• [WHAT THE TASK ASKS]
Exact reproduction is required for the lines below starting at the line with "- [x] TODO section 3" and ending at the line with "Redux [2019 Update]", both included. No other lines, and no pictures.
--- START ---
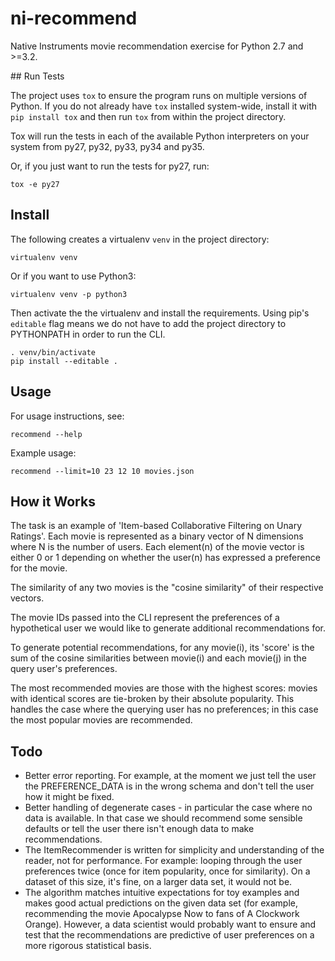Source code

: # ni-recommend
Native Instruments movie recommendation exercise for Python 2.7 and >=3.2.

## Run Tests

The project uses `tox` to ensure the program runs on multiple versions of
Python. If you do not already have `tox` installed system-wide, install it with
`pip install tox` and then run `tox` from within the project directory.

Tox will run the tests in each of the available Python interpreters on your
system from py27, py32, py33, py34 and py35.

Or, if you just want to run the tests for py27, run:

    tox -e py27

## Install

The following creates a virtualenv `venv` in the project directory:

    virtualenv venv

Or if you want to use Python3:

    virtualenv venv -p python3

Then activate the the virtualenv and install the requirements. Using pip's
`editable` flag means we do not have to add the project directory to PYTHONPATH
in order to run the CLI.

    . venv/bin/activate
    pip install --editable .

## Usage

For usage instructions, see:

    recommend --help

Example usage:

    recommend --limit=10 23 12 10 movies.json

## How it Works

The task is an example of 'Item-based Collaborative Filtering on Unary Ratings'.
Each movie is represented as a binary vector of N dimensions where N is the
number of users. Each element(n) of the movie vector is either 0 or 1 depending
on whether the user(n) has expressed a preference for the movie.

The similarity of any two movies is the "cosine similarity" of their respective
vectors.

The movie IDs passed into the CLI represent the preferences of a hypothetical
user we would like to generate additional recommendations for.

To generate potential recommendations, for any movie(i), its 'score' is the sum
of the cosine similarities between movie(i) and each movie(j) in the query
user's preferences.

The most recommended movies are those with the highest scores: movies with
identical scores are tie-broken by their absolute popularity. This handles the
case where the querying user has no preferences; in this case the most popular
movies are recommended.

## Todo

* Better error reporting. For example, at the moment we just tell the user the
  PREFERENCE_DATA is in the wrong schema and don't tell the user how it might
  be fixed.
* Better handling of degenerate cases - in particular the case where no data
  is available. In that case we should recommend some sensible defaults or
  tell the user there isn't enough data to make recommendations.
* The ItemRecommender is written for simplicity and understanding of the reader,
  not for performance. For example: looping through the user preferences twice
  (once for item popularity, once for similarity). On a dataset of this size,
  it's fine, on a larger data set, it would not be.
* The algorithm matches intuitive expectations for toy examples and makes
  good actual predictions on the given data set (for example, recommending
  the movie Apocalypse Now to fans of A Clockwork Orange). However, a data
  scientist would probably want to ensure and test that the recommendations
  are predictive of user preferences on a more rigorous statistical basis.
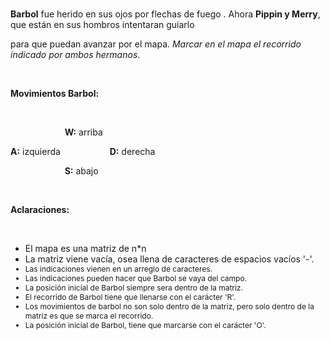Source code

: <h5></h5><h4></h4><h4></h4><div><b><b>Barbol</b></b> fue herido en sus ojos por flechas de fuego . Ahora <b><b>Pippin y Merry</b></b>, que están en sus hombros intentaran guiarlo</div><p>para que puedan avanzar por el mapa. <i>Marcar en el mapa el recorrido indicado por ambos hermanos</i>.<br/></p><div><br/></div><p><b><b>Movimientos Barbol:</b></b></p><p><br/></p><p>                      <b><b>W:</b></b> arriba</p><p><b><b>A:</b></b> izquierda                    <b><b>D:</b></b> derecha<br/></p><p>                      <b><b>S:</b></b> abajo<br/></p><p><br/></p><p></p><p><b><b>Aclaraciones</b>:<br/></b></p><p></p><p><br/></p><ul><li>El mapa es una matriz de n*n</li><li>La matriz viene vacía, osea llena de caracteres de espacios vacíos '-'.</li><li style="font-size: 12px;text-align: left;">Las indicaciones vienen en un arreglo de caracteres.<br/></li><li style="font-size: 12px;text-align: left;"><div>Las indicaciones pueden hacer que Barbol se vaya del campo.</div></li><li style="font-size: 12px;text-align: left;"><div>La posición inicial de Barbol siempre sera dentro de la matriz.</div></li><li style="font-size: 12px;text-align: left;"><div>El recorrido de Barbol tiene que llenarse con el carácter 'R'.</div></li><li style="font-size: 12px;text-align: left;"><div>Los movimientos de barbol no son solo dentro de la matriz, pero solo dentro de la matriz es que se marca el recorrido.​</div></li><li style="font-size: 12px;text-align: left;"><div>La posición inicial de Barbol, tiene que marcarse con el carácter 'O'.</div></li></ul><p><br/></p><p></p>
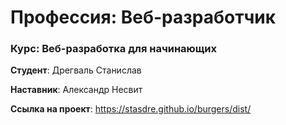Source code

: # Профессия: Веб-разработчик

### Курс: Веб-разработка для начинающих

**Студент**: Дрегваль Станислав

**Наставник**: Александр Несвит

**Ссылка на проект**: https://stasdre.github.io/burgers/dist/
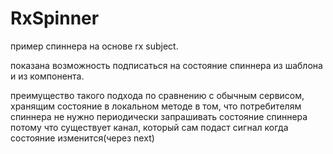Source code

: # RxSpinner

пример спиннера на основе rx subject.

показана возможность подписаться на состояние спиннера из шаблона и из компонента.

преимущество такого подхода по сравнению с обычным сервисом, хранящим состояние в локальном методе в том, что потребителям спиннера не нужно периодически запрашивать состояние спиннера потому что существует канал, который сам подаст сигнал когда состояние изменится(через next)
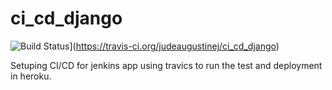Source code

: # ci_cd_django
![Build Status](https://travis-ci.org/judeaugustinej/ci_cd_django.svg?branch=master)](https://travis-ci.org/judeaugustinej/ci_cd_django)

Setuping CI/CD for jenkins app using travics to run the test
and deployment in heroku.
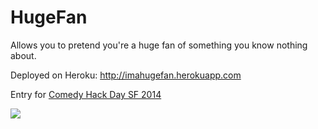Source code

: HugeFan
=======

Allows you to pretend you're a huge fan of something you know nothing about.

Deployed on Heroku: <a href="http://imahugefan.herokuapp.com">http://imahugefan.herokuapp.com</a>

Entry for <a href="http://www.comedyhackday.org">Comedy Hack Day SF 2014</a>

<img src="https://github.com/vietjew/HugeFan/blob/master/app/assets/images/sample.png">
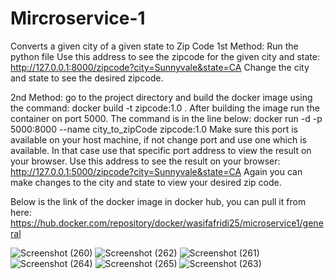 # Mircroservice-1
Converts a given city of a given state to Zip Code
1st Method: 
Run the python file
Use this address to see the zipcode for the given city and state: http://127.0.0.1:8000/zipcode?city=Sunnyvale&state=CA
Change the city and state to see the desired zipcode.

2nd Method:
go to the project directory and build the docker image using the command:
docker build -t zipcode:1.0 .
After building the image run the container on port 5000. The command is in the line below:
docker run -d -p 5000:8000 --name city_to_zipCode zipcode:1.0 
Make sure this port is available on your host machine, if not change port and use one which is available. In that case use that specific port address to view the 
result on your browser. 
Use this address to see the result on your browser: http://127.0.0.1:5000/zipcode?city=Sunnyvale&state=CA
Again you can make changes to the city and state to view your desired zip code.

Below is the link of the docker image in docker hub, you can pull it from here:
https://hub.docker.com/repository/docker/wasifafridi25/microservice1/general

![Screenshot (260)](https://user-images.githubusercontent.com/122373939/215633750-56a3aacc-adc1-4bed-884a-5d42afd93634.png)
![Screenshot (262)](https://user-images.githubusercontent.com/122373939/215633803-25c27fd9-fe7e-4033-b16b-3e4ababd22da.png)
![Screenshot (261)](https://user-images.githubusercontent.com/122373939/215633811-c177e9cf-f224-4761-a920-91d302eed3f3.png)
![Screenshot (264)](https://user-images.githubusercontent.com/122373939/215716891-8002ecfa-015b-4998-8777-aebdd411b826.png)
![Screenshot (265)](https://user-images.githubusercontent.com/122373939/215716895-64bea1c5-6327-4610-8d5a-c93bd688889c.png)
![Screenshot (263)](https://user-images.githubusercontent.com/122373939/215716898-20ac7202-1e64-4e6a-a2b5-f44349b211de.png)
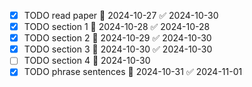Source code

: - [x] TODO read paper 📅 2024-10-27 ✅ 2024-10-30
- [x] TODO section 1 📅 2024-10-28 ✅ 2024-10-28
- [x] TODO section 2 📅 2024-10-29 ✅ 2024-10-30
- [x] TODO section 3 📅 2024-10-30 ✅ 2024-10-30
- [ ] TODO section 4 📅 2024-10-30 
- [x] TODO phrase sentences 📅 2024-10-31 ✅ 2024-11-01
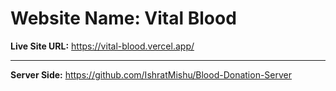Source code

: # Website Name: Vital Blood

**Live Site URL:** https://vital-blood.vercel.app/

___
**Server Side:** https://github.com/IshratMishu/Blood-Donation-Server
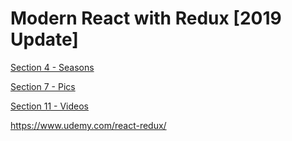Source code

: # Modern React with Redux [2019 Update]

[Section 4 - Seasons](https://github.com/adrianblade/modern-react-with-redux-2019/tree/master/seasons)

[Section 7 - Pics](https://github.com/adrianblade/modern-react-with-redux-2019/tree/master/pics)

[Section 11 - Videos](https://github.com/adrianblade/modern-react-with-redux-2019/tree/master/videos)


https://www.udemy.com/react-redux/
--- END ---
• [PROBLEM SOLUTION]
- [x] TODO section 3 📅 2024-10-30 ✅ 2024-10-30
- [ ] TODO section 4 📅 2024-10-30 
- [x] TODO phrase sentences 📅 2024-10-31 ✅ 2024-11-01
Source code

: # Website Name: Vital Blood

**Live Site URL:** https://vital-blood.vercel.app/

___
**Server Side:** https://github.com/IshratMishu/Blood-Donation-Server
Source code

: # Modern React with Redux [2019 Update]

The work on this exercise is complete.